Kenyan President Challenged to Get Rid of a Parliament He Needs

Kenya faces a historic decision to close parliament for failing to enact rules on fair gender representation in public bodies.

Chief Justice David Maraga advised President Uhuru Kenyatta to dissolve the legislature after receiving six petitions on the matter. Lawmakers were supposed to have implemented the legislation by 2015, five years after Kenya adopted a new constitution that includes a requirement for more women representatives in leadership.

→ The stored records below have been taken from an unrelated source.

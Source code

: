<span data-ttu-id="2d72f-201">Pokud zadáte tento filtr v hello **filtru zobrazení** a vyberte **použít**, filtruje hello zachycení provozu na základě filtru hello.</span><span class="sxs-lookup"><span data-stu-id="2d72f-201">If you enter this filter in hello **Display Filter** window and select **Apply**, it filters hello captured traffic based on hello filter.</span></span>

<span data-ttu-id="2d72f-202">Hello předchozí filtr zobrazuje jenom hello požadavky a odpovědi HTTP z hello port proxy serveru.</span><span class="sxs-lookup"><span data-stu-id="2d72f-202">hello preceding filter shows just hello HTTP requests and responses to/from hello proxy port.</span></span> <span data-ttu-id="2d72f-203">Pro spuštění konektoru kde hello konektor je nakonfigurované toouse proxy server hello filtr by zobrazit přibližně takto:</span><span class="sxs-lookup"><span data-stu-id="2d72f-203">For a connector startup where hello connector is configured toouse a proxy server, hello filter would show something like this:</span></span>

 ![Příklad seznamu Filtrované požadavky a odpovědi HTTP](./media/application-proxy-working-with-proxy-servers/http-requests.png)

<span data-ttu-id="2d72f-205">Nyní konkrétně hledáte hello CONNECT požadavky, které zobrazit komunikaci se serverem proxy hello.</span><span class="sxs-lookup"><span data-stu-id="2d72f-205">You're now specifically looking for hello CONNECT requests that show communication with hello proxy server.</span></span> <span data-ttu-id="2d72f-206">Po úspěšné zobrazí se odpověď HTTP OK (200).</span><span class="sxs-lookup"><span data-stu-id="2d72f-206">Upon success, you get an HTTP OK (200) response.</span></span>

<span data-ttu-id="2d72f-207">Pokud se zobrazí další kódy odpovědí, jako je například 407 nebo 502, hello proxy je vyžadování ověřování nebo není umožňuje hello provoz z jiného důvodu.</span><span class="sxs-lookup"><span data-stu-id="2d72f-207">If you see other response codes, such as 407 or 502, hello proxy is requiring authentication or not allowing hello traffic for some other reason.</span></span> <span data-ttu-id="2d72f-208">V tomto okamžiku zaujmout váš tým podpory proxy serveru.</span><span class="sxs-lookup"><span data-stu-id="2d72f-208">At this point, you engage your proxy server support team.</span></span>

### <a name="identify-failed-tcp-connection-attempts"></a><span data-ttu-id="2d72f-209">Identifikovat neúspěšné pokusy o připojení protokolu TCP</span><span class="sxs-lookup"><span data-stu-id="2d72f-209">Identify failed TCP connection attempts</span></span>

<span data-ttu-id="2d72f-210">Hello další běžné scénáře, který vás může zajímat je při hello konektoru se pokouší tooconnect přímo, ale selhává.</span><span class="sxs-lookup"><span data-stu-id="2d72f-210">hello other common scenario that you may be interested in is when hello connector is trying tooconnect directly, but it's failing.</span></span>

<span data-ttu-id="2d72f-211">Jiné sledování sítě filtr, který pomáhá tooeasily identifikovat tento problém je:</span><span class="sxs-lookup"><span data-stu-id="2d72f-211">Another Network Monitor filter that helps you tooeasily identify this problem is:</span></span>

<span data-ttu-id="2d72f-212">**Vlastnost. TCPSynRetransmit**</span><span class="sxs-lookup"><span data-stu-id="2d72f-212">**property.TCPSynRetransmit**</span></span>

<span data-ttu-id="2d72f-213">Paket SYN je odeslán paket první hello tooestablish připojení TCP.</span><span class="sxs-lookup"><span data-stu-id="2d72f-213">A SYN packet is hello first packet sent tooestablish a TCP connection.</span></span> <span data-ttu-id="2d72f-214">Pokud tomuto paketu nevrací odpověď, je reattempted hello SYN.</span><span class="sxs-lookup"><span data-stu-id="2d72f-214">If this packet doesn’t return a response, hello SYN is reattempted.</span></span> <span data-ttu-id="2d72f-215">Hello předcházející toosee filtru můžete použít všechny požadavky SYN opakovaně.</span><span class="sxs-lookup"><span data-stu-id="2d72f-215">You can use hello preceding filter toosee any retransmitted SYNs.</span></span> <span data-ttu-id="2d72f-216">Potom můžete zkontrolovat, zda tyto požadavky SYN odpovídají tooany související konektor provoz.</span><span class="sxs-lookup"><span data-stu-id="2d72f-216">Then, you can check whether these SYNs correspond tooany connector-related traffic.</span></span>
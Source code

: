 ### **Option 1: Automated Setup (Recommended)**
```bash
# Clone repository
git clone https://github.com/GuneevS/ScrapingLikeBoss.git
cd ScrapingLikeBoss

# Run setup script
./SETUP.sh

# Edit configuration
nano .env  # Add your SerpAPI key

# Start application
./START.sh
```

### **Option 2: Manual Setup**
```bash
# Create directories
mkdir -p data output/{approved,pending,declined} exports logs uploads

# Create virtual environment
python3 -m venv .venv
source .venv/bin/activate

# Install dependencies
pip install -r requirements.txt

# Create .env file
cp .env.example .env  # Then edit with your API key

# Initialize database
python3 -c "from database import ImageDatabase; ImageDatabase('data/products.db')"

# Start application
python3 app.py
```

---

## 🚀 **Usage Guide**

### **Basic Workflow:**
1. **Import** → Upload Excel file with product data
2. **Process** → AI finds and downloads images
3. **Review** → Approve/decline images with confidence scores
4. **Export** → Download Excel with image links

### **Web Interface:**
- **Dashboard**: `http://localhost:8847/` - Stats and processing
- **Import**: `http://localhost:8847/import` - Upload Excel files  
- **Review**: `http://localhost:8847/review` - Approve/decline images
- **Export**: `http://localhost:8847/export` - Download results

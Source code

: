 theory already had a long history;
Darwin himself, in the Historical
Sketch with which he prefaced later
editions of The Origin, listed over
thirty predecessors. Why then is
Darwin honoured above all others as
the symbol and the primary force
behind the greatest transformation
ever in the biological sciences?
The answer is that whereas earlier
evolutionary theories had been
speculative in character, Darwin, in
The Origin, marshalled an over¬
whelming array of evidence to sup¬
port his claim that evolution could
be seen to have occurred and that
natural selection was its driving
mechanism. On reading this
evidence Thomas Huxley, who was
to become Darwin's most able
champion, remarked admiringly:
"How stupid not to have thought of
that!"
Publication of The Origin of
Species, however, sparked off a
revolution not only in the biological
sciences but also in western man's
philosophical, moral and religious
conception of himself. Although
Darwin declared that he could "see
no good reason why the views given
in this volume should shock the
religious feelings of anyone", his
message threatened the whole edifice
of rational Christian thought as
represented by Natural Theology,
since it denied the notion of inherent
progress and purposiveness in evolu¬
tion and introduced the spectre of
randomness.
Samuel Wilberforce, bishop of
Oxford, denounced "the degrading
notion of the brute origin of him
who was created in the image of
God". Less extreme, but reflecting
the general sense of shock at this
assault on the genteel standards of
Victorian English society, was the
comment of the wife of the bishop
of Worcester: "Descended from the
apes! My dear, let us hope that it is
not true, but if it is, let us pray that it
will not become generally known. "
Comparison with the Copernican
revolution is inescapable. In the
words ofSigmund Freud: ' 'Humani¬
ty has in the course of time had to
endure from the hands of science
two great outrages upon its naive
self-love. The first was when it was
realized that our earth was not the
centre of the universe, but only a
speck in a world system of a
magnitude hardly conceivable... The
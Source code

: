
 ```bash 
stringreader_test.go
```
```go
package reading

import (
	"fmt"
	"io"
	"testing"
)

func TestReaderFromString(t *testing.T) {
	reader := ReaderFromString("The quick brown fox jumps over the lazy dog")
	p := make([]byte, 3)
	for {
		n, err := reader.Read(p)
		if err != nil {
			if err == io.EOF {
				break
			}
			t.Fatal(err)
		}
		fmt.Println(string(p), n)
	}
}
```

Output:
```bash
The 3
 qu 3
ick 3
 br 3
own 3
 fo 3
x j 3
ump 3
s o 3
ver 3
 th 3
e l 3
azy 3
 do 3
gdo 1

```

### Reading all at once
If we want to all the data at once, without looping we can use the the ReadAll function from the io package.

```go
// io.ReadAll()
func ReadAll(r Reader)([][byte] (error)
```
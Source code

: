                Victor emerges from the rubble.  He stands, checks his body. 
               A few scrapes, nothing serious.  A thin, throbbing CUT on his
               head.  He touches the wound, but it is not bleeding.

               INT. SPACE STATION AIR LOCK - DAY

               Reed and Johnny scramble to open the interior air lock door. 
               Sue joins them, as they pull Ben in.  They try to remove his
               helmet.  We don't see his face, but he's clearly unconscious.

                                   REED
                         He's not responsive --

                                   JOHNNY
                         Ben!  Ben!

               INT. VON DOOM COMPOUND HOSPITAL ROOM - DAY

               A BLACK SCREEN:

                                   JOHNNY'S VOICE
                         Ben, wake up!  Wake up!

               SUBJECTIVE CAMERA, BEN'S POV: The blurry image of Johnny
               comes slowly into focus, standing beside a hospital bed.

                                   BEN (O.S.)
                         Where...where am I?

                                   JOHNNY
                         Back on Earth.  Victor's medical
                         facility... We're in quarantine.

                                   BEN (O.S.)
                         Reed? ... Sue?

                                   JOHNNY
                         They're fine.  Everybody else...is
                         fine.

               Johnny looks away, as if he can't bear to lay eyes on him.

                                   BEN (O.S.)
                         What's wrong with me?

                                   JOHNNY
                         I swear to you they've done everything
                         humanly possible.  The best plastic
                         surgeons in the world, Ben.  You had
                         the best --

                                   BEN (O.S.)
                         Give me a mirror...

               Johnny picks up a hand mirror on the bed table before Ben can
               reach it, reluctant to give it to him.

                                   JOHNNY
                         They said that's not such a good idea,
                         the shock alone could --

Failing to Add Women Could Cause Kenya to Shutter Parliament

It’s a “brave and precedent-setting move from CJ Maraga,” said Nic Cheeseman, a professor of democracy and international development at the University of Birmingham in the U.K. “The political class will seek to find a way to avert this, because if parliament is disbanded it will mean fresh elections.”

The constitution requires that no more than two-thirds of members of elective and appointive public bodies be of the same gender.

Kenya’s bicameral parliament falls short of the required gender ratio, according to the National Gender and Equality Commission. The National Assembly has 349 members, of which 76, or about 22%, are women, while only 21, or 31%, of the 67-member Senate are female.

Maraga’s advice leaves Kenyatta with the choice of either complying and triggering a series of by-elections, or defying him and risk having new laws challenged in court. The impasse threatens to bring Kenyatta’s legislative agenda to a halt two years before his term ends.

Women should have a greater say in tackling challenges the country faces, said Damaris Seleina Parsitau, director of the Institute of Women, Gender & Development Studies at Egerton University in Kenya’s rift valley region. “Any society that is gender inclusive is a better society,” she said.

Building Bridges

National Assembly Speaker Justin Muturi challenged Maraga’s guidance, saying the state, and not parliament alone, is responsible for enacting legislation on gender quotas.

“The Kenyan parliament has been wrongly castigated for failure to enact the relevant legislation,” he said in a statement published in the Standard newspaper on Tuesday.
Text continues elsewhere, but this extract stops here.